According to state of AI, as the AI market heats up, NVIDIA has been shortening the lead time of next-generation data center GPUs since the launch of the A100 in 2020, while significantly improving the performance of TFLOPs (TFLOPs are a unit of computing power that represents the number of floating-point operations performed per second. In areas such as high-performance computing, supercomputers, graphics processing units, and deep learning, TFLOPs are an important performance indicator to evaluate the computing power of a system. This metric is critical for computationally intensive tasks such as scientific simulation, big data analytics, machine learning, etc., and the higher the TFLOPs, the stronger the hardware's ability to handle floating-point operations). The time from A100 to H100 has been reduced by 60%, and the cycle time from H200 to GB200 has been reduced by another 80%. During this time, TFLOP performance increased by a factor of 6. It is reported that many large cloud companies are purchasing GB200 systems in large quantities, with Microsoft's orders between 700,000 and 1.4 million, Google's 400,000, and Amazon's 360,000. OpenAI is also rumored to have purchased at least 400,000 GB200 units.
Figure: NVIDIA accelerates its product launch time while improving TFLOPs performance
Accelerate the connection between GPUs and nodes to improve cluster performance
For large-scale clusters, the speed of data communication between GPUs and nodes (up and out) is critical.
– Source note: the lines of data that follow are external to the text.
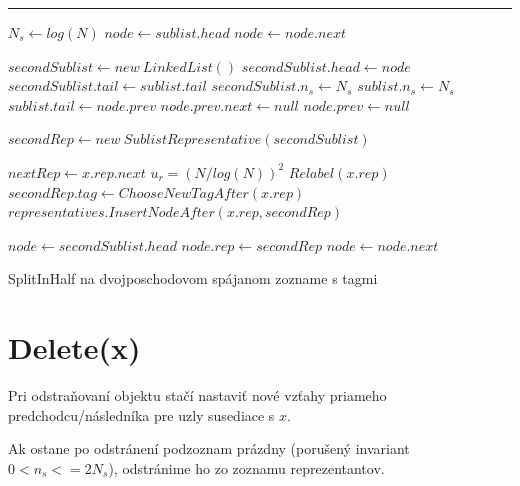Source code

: \documentclass[
  digital,     %
  oneside,     %
  nosansbold,  %
  nocolorbold, %
  lof,         %
  lot,         %
]{fithesis4}
\begin{document}
\begin{algorithm}
\hrule\vspace{0.2em}
$N_s \leftarrow log(N)$\;
$node \leftarrow sublist.head$\;
{
    $node \leftarrow node.next$\;
}

\vspace{10pt}

$secondSublist \leftarrow new~LinkedList()$\;
$secondSublist.head \leftarrow node$\;
$secondSublist.tail \leftarrow sublist.tail$\;
$secondSublist.n_s \leftarrow N_s$\;
$sublist.n_s \leftarrow N_s$\;
$sublist.tail \leftarrow node.prev$\;
$node.prev.next \leftarrow null$\;
$node.prev \leftarrow null$

\vspace{10pt}

$secondRep \leftarrow new~SublistRepresentative(secondSublist)$\;

$nextRep \leftarrow x.rep.next$\;
$u_r = (N/log(N))^2$\;
{
    $Relabel(x.rep)$\;
}
$secondRep.tag \leftarrow ChooseNewTagAfter(x.rep)$\;
$representatives.InsertNodeAfter(x.rep, secondRep)$\;

\vspace{10pt}

$node \leftarrow secondSublist.head$\;
{
    $node.rep \leftarrow secondRep$\;
    $node \leftarrow node.next$\;
}

\caption{SplitInHalf na dvojposchodovom spájanom zozname s tagmi}
\end{algorithm}


\section{Delete(x)}

Pri odstraňovaní objektu stačí nastaviť nové vzťahy priameho predchodcu/následníka pre uzly susediace s $x$.

Ak ostane po odstránení podzoznam prázdny (porušený invariant $0 < n_s <= 2N_s $), odstránime ho zo zoznamu reprezentantov.
\end{document}
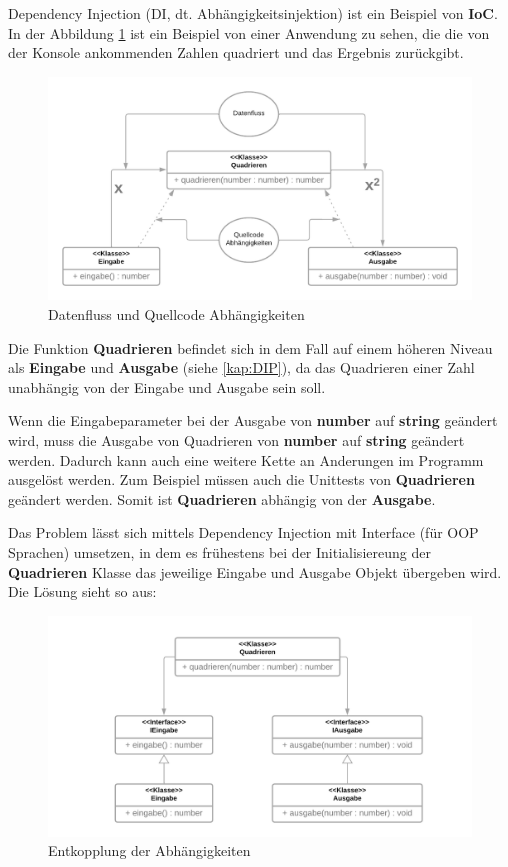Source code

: Dependency Injection (DI, dt. Abhängigkeitsinjektion) ist ein Beispiel von \textbf{IoC}.
In der Abbildung \ref{fig:dateflowVScodedep} ist ein Beispiel von einer Anwendung zu sehen, die die von der Konsole ankommenden Zahlen quadriert und das Ergebnis zurückgibt.
                
\begin{figure}[H]
    \centering
    \includegraphics[width=1\textwidth]{./images/DepInj_1.png}
    \caption{Datenfluss und Quellcode Abhängigkeiten}
    \label{fig:dateflowVScodedep}
\end{figure}

Die Funktion \textbf{Quadrieren} befindet sich in dem Fall auf einem höheren 
Niveau als \textbf{Eingabe} und \textbf{Ausgabe} (siehe \ref{kap:DIP}), 
da das Quadrieren einer Zahl unabhängig von der Eingabe und Ausgabe sein soll.

Wenn die Eingabeparameter bei der Ausgabe von \textbf{number} auf \textbf{string} geändert wird, 
muss die Ausgabe von Quadrieren von \textbf{number} auf \textbf{string} geändert werden.
Dadurch kann auch eine weitere Kette an Anderungen im Programm ausgelöst werden. 
Zum Beispiel müssen auch die Unittests von \textbf{Quadrieren} geändert werden.
Somit ist \textbf{Quadrieren} abhängig von der \textbf{Ausgabe}.

Das Problem lässt sich mittels Dependency Injection 
mit Interface (für OOP Sprachen) umsetzen, 
in dem es frühestens bei der Initialisiereung der \textbf{Quadrieren} 
Klasse das jeweilige Eingabe und Ausgabe Objekt übergeben wird.
Die Lösung sieht so aus: 
\begin{figure}[H]
    \centering
    \includegraphics[width=1\textwidth]{./images/DepInj_2.png}
    \caption{Entkopplung der Abhängigkeiten}
    \label{fig:strukturGoodDI}
\end{figure}

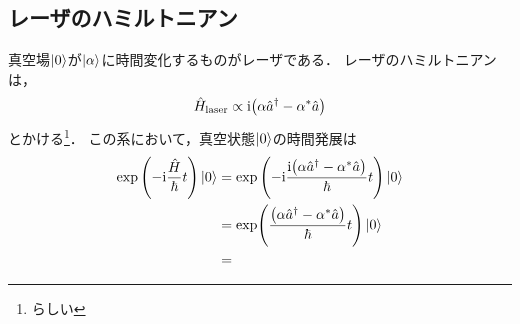 \documentclass{report}
\begin{document}
  \subsection{レーザのハミルトニアン}
    真空場$\ket{0}$が$\ket{\alpha}$に時間変化するものがレーザである．
    レーザのハミルトニアンは，
    \begin{align}
      \hat{H}_{\mathrm{laser}} \propto \mathrm{i}\qty(\alpha\hat{a}^{\dag} - \alpha^*\hat{a})
    \end{align}
    とかける\footnote{らしい}．
    この系において，真空状態$\ket{0}$の時間発展は
    \begin{align}
      \exp\qty(-\mathrm{i}\frac{\hat{H}}{\hbar}t)\ket{0} &= \exp\qty(-\mathrm{i}\frac{\mathrm{i}\qty(\alpha\hat{a}^{\dag} - \alpha^*\hat{a})}{\hbar}t)\ket{0} \\ 
      &= \exp(\frac{\qty(\alpha\hat{a}^{\dag} - \alpha^*\hat{a})}{\hbar}t)\ket{0} \\ 
      &= 
    \end{align}
\end{document}
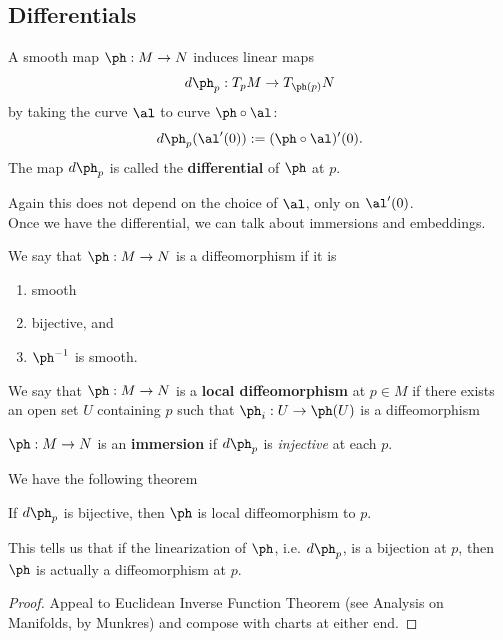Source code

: \subsection{Differentials}
\begin{df}
A smooth map $\ph:M\to N$ induces linear maps
\[
d\ph_p:T_pM\to T_{\ph(p)}N
\]
by taking the curve $\al$ to curve $\ph\circ \al$:
\[
d\ph_p(\al'(0)):= (\ph\circ \al)'(0).
\]
The map $d\ph_p$ is called the \textbf{differential} of $\ph$ at $p$.
\end{df}
Again this does not depend on the choice of $\al$, only on $\al'(0)$.\\

\vskip0.15in
Once we have the differential, we can talk about immersions and embeddings. 
\begin{df}
We say that 
$\ph:M\to N$ is a diffeomorphism if it is
\begin{enumerate}
\item
smooth
\item
bijective, and
\item $\ph^{-1}$ is smooth.
\end{enumerate}
\end{df}
\begin{df}
We say that $\ph:M\to N$ is a \textbf{local diffeomorphism} at $p\in M$ if there exists an open set $U$ containing $p$ such that $\ph_i:U\to \ph(U)$ is a diffeomorphism
\end{df}
\begin{df}
$\ph:M\to N$ is an \textbf{immersion} if $d\ph_p$ is \emph{injective} at each $p$.
\end{df}
We have the following theorem
\begin{thm}
If $d\ph_p$ is bijective, then $\ph$ is local diffeomorphism to $p$.
\end{thm}
This tells us that if the linearization of $\ph$, i.e. $d\ph_p$, is a bijection at $p$, then  $\ph$ is actually a diffeomorphism at $p$.
\begin{proof}
Appeal to Euclidean Inverse Function Theorem (see Analysis on Manifolds, by Munkres) and compose with charts at either end.
\end{proof}
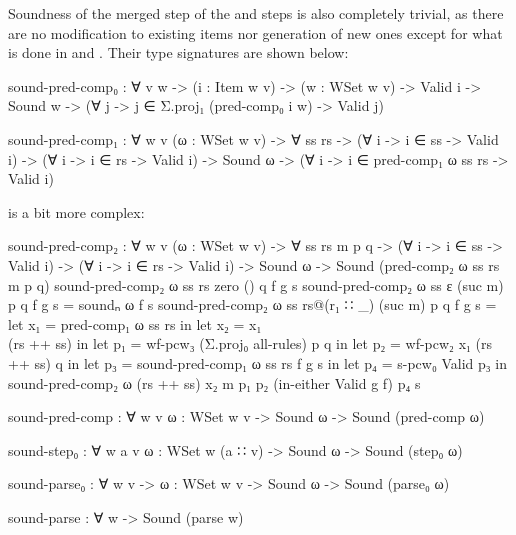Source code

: 		Soundness of the merged step  of the 
		and  steps is also completely trivial, as there are no
		modification to existing items nor generation of new ones except for
		what is done in  and . Their type
		signatures are shown below:

		\begin{code}
			sound-pred-comp₀ : ∀ {v w} ->
			  (i : Item w v) ->
			  (w : WSet w v) ->
			  Valid i -> Sound w ->
			  (∀ {j} -> j ∈ Σ.proj₁ (pred-comp₀ i w) -> Valid j)

			sound-pred-comp₁ : ∀ {w v} (ω : WSet w v) -> ∀ ss rs ->
			  (∀ {i} -> i ∈ ss -> Valid i) ->
			  (∀ {i} -> i ∈ rs -> Valid i) ->
			  Sound ω -> (∀ {i} -> i ∈ pred-comp₁ ω ss rs -> Valid i)
		
		\end{code}

		 is a bit more complex:

		\begin{code}

			sound-pred-comp₂ : ∀ {w v} (ω : WSet w v) -> ∀ ss rs m p q ->
			  (∀ {i} -> i ∈ ss -> Valid i) ->
			  (∀ {i} -> i ∈ rs -> Valid i) ->
			  Sound ω -> Sound (pred-comp₂ ω ss rs m p q)
			sound-pred-comp₂ ω ss rs zero () q f g s
			sound-pred-comp₂ ω ss ε (suc m) p q f g s = soundₙ ω f s
			sound-pred-comp₂ ω ss rs@(r₁ ∷ _) (suc m) p q f g s =
			  let x₁ = pred-comp₁ ω ss rs in
			  let x₂ = x₁ \\ (rs ++ ss) in
			  let p₁ = wf-pcw₃ (Σ.proj₀ all-rules) p q  in
			  let p₂ = wf-pcw₂ x₁ (rs ++ ss) q in
			  let p₃ = sound-pred-comp₁ ω ss rs f g s in
			  let p₄ = s-pcw₀ Valid p₃ in
			  sound-pred-comp₂ ω (rs ++ ss) x₂ m p₁ p₂ (in-either Valid g f) p₄ s
		
		\end{code}

		\begin{code}

			sound-pred-comp : ∀ {w v} {ω : WSet w v} -> 
			  Sound ω -> Sound (pred-comp ω)

			sound-step₀ : ∀ {w a v} {ω : WSet w (a ∷ v)} -> 
			  Sound ω -> Sound (step₀ ω)

			sound-parse₀ : ∀ {w v} -> {ω : WSet w v} -> 
			  Sound ω -> Sound (parse₀ ω)

			sound-parse : ∀ w -> Sound (parse w)

		\end{code}

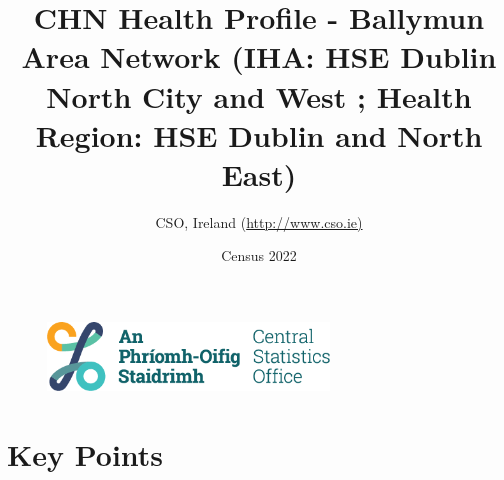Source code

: \documentclass{article}
\title{CHN Health Profile - Ballymun Area Network (IHA: HSE Dublin North City and West ;  Health Region: HSE Dublin and North East) }
\date{Census 2022}
\author{CSO, Ireland  (\url{http://www.cso.ie)}}
\begin{document}


\begin{figure}
	\centering
\includegraphics[width =75mm]{../figures/CSO_Logo.png}
\end{figure}

				 
		   
						  
														  
																																													
												 
			 
\maketitle
					
													   
				 
						 
																																																																											   
				 
				  
  \pagebreak
    	    \tableofcontents

\pagebreak


\section{Key Points}
\end{document}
NVIDIA's NVLink technology has dramatically improved cluster performance over the past eight years by dramatically increasing bandwidth, number of links, and number of GPUs per node. In addition, NVIDIA has further strengthened its market leadership by connecting large-scale clusters with InfiniBand technology. At the same time, China's Tencent is also actively innovating, launching the Xingmai 2.0 high-performance computing network, claiming to support a single cluster of more than 100,000 GPUs, improving network communication efficiency by 60% and LLM training performance by 20%. However, it is still unclear whether Tencent has built a cluster of this size.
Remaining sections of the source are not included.